In Boston, the scene was equally striking.

Health & Medicine
Sport and that sense of belonging
Perhaps in unsurprising reports, Scottish fans ran bars completely dry of beer, with some establishments selling four times their normal inventory over a four-day holiday weekend.
But what is surprising is what international visitors discovered about American culture itself.
Many were finding that everyday trappings of American life like Walmart, gas stations, ranch dressing, refillable drinks and air-conditioned stadiums amounted to cultural experiences.
Eight thousand kilometres from Houston, the Australian experience is a bit different.

Well before dawn on a cold, wintery Melbourne morning, thousands of Australians are already seated at Fed Square.
Wrapped in blankets, nursing thermoses of coffee, wearing their national colours, they’re here to watch the Socceroos play. This ritual is repeating across the country.
The scale of this commitment matters.
Before the World Cup began, there had been a decision to ban the Fed Square screenings which triggered such fury from players, officials and fans that Victorian Premier Jacinta Allan reversed it within days.
She stated: "The World Cup should bring us together, not keep us apart”.
That reversal became a political statement about what Australians actually want from sport.

Now, strangers sit next to each other and become friends. Parents bring children to rituals they'll remember. The Socceroos probably won't win the tournament, Australian fans know this, but they show up anyway.
Here's where it gets complicated.
I've gone to matches in multiple countries and watched genuinely diverse crowds, with every age, ability, gender expression and socioeconomic background represented.
But the gaps between FIFA's inclusion messaging and many fans’ lived experience are visible even in those moments of joy.
For LGBTQ+ fans, symbolic commitment doesn't equal material support.

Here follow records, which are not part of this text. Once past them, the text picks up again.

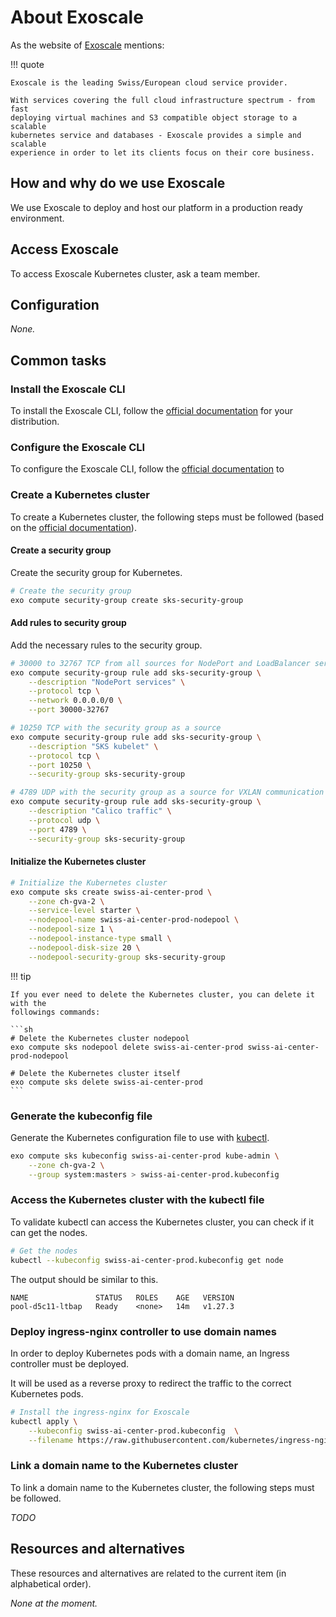 # About Exoscale

As the website of [Exoscale](https://www.exoscale.com/) mentions:

!!! quote

    Exoscale is the leading Swiss/European cloud service provider.

    With services covering the full cloud infrastructure spectrum - from fast
    deploying virtual machines and S3 compatible object storage to a scalable
    kubernetes service and databases - Exoscale provides a simple and scalable
    experience in order to let its clients focus on their core business.

## How and why do we use Exoscale

We use Exoscale to deploy and host our platform in a production ready
environment.

## Access Exoscale

To access Exoscale Kubernetes cluster, ask a team member.

## Configuration

_None._

## Common tasks

### Install the Exoscale CLI

To install the Exoscale CLI, follow the
[official documentation](https://community.exoscale.com/documentation/tools/exoscale-command-line-interface/)
for your distribution.

### Configure the Exoscale CLI

To configure the Exoscale CLI, follow the
[official documentation](https://community.exoscale.com/documentation/tools/exoscale-command-line-interface/#configuration)
to

### Create a Kubernetes cluster

To create a Kubernetes cluster, the following steps must be followed (based on
the
[official documentation](https://community.exoscale.com/documentation/sks/quick-start/)).

#### Create a security group

Create the security group for Kubernetes.

```sh
# Create the security group
exo compute security-group create sks-security-group
```

#### Add rules to security group

Add the necessary rules to the security group.

```sh
# 30000 to 32767 TCP from all sources for NodePort and LoadBalancer services
exo compute security-group rule add sks-security-group \
    --description "NodePort services" \
    --protocol tcp \
    --network 0.0.0.0/0 \
    --port 30000-32767

# 10250 TCP with the security group as a source
exo compute security-group rule add sks-security-group \
    --description "SKS kubelet" \
    --protocol tcp \
    --port 10250 \
    --security-group sks-security-group

# 4789 UDP with the security group as a source for VXLAN communication between nodes
exo compute security-group rule add sks-security-group \
    --description "Calico traffic" \
    --protocol udp \
    --port 4789 \
    --security-group sks-security-group
```

#### Initialize the Kubernetes cluster

```sh
# Initialize the Kubernetes cluster
exo compute sks create swiss-ai-center-prod \
    --zone ch-gva-2 \
    --service-level starter \
    --nodepool-name swiss-ai-center-prod-nodepool \
    --nodepool-size 1 \
    --nodepool-instance-type small \
    --nodepool-disk-size 20 \
    --nodepool-security-group sks-security-group
```

!!! tip

    If you ever need to delete the Kubernetes cluster, you can delete it with the
    followings commands:

    ```sh
    # Delete the Kubernetes cluster nodepool
    exo compute sks nodepool delete swiss-ai-center-prod swiss-ai-center-prod-nodepool

    # Delete the Kubernetes cluster itself
    exo compute sks delete swiss-ai-center-prod
    ```

### Generate the kubeconfig file

Generate the Kubernetes configuration file to use with [kubectl]().

```sh
exo compute sks kubeconfig swiss-ai-center-prod kube-admin \
    --zone ch-gva-2 \
    --group system:masters > swiss-ai-center-prod.kubeconfig
```

### Access the Kubernetes cluster with the kubectl file

To validate kubectl can access the Kubernetes cluster, you can check if it can
get the nodes.

```sh
# Get the nodes
kubectl --kubeconfig swiss-ai-center-prod.kubeconfig get node
```

The output should be similar to this.

```
NAME               STATUS   ROLES    AGE   VERSION
pool-d5c11-ltbap   Ready    <none>   14m   v1.27.3
```

### Deploy ingress-nginx controller to use domain names

In order to deploy Kubernetes pods with a domain name, an Ingress controller
must be deployed.

It will be used as a reverse proxy to redirect the traffic to the correct
Kubernetes pods.

```sh
# Install the ingress-nginx for Exoscale
kubectl apply \
    --kubeconfig swiss-ai-center-prod.kubeconfig  \
    --filename https://raw.githubusercontent.com/kubernetes/ingress-nginx/master/deploy/static/provider/exoscale/deploy.yaml
```

### Link a domain name to the Kubernetes cluster

To link a domain name to the Kubernetes cluster, the following steps must be
followed.

_TODO_

## Resources and alternatives

These resources and alternatives are related to the current item (in
alphabetical order).

_None at the moment._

Binary bathrooms remain problematic. Disability access is inconsistent. Women at men's matches report harassment frequently.
These aren't isolated incidents, they reflect a pattern where FIFA’s aesthetics of inclusion exceed the operational changes needed to support it.
Venues that invested in operational changes accessible seating with good sightlines, responsive staff, clear wayfinding, trained personnel created genuinely welcoming experiences.
But those that instead focused on ‘the messaging’ without infrastructure left people navigating barriers alone.
The Seattle Pride Match between Egypt and Iran exemplifies this tension perfectly.

Iran’s Football Federation reportedly demanded that FIFA prevent any “ceremonies or promotional activities” supporting the LGBTQ+ community and restrict Pride.
But the Pride celebrations went ahead anyway. The community stood firm.
It's a reminder that inclusion sometimes requires pushing back against resistance and that FIFA's commitment is tested when member nations actively work against it.
This World Cup isn't creating equality, but it is creating spaces where belonging feels possible.
Women's football has experienced unprecedented visibility over the past decade, with record-breaking FIFA Women's World Cup attendances and television audiences, increased media coverage, greater commercial investment and expanding global fan engagement.

Disability accommodations are becoming models for future events. LGBTQ+ fan zones provided a safe place to celebrate.
These are real gains.
For Australian sport, the lesson is clear. Real inclusion requires infrastructure, not just intention. It requires training staff, not just painting flags.
Once the World Cup is done, the stadium lights will dim.
But while it’s on, the Aussie fans sitting in the cold, the Dutch fans creating hybrid cultures in Texas, and the Scottish supporters coming together in Boston are all experiencing something genuine.
The beautiful game is showing us what's possible when we commit to belonging.
Now we need to decide if we'll make it permanent.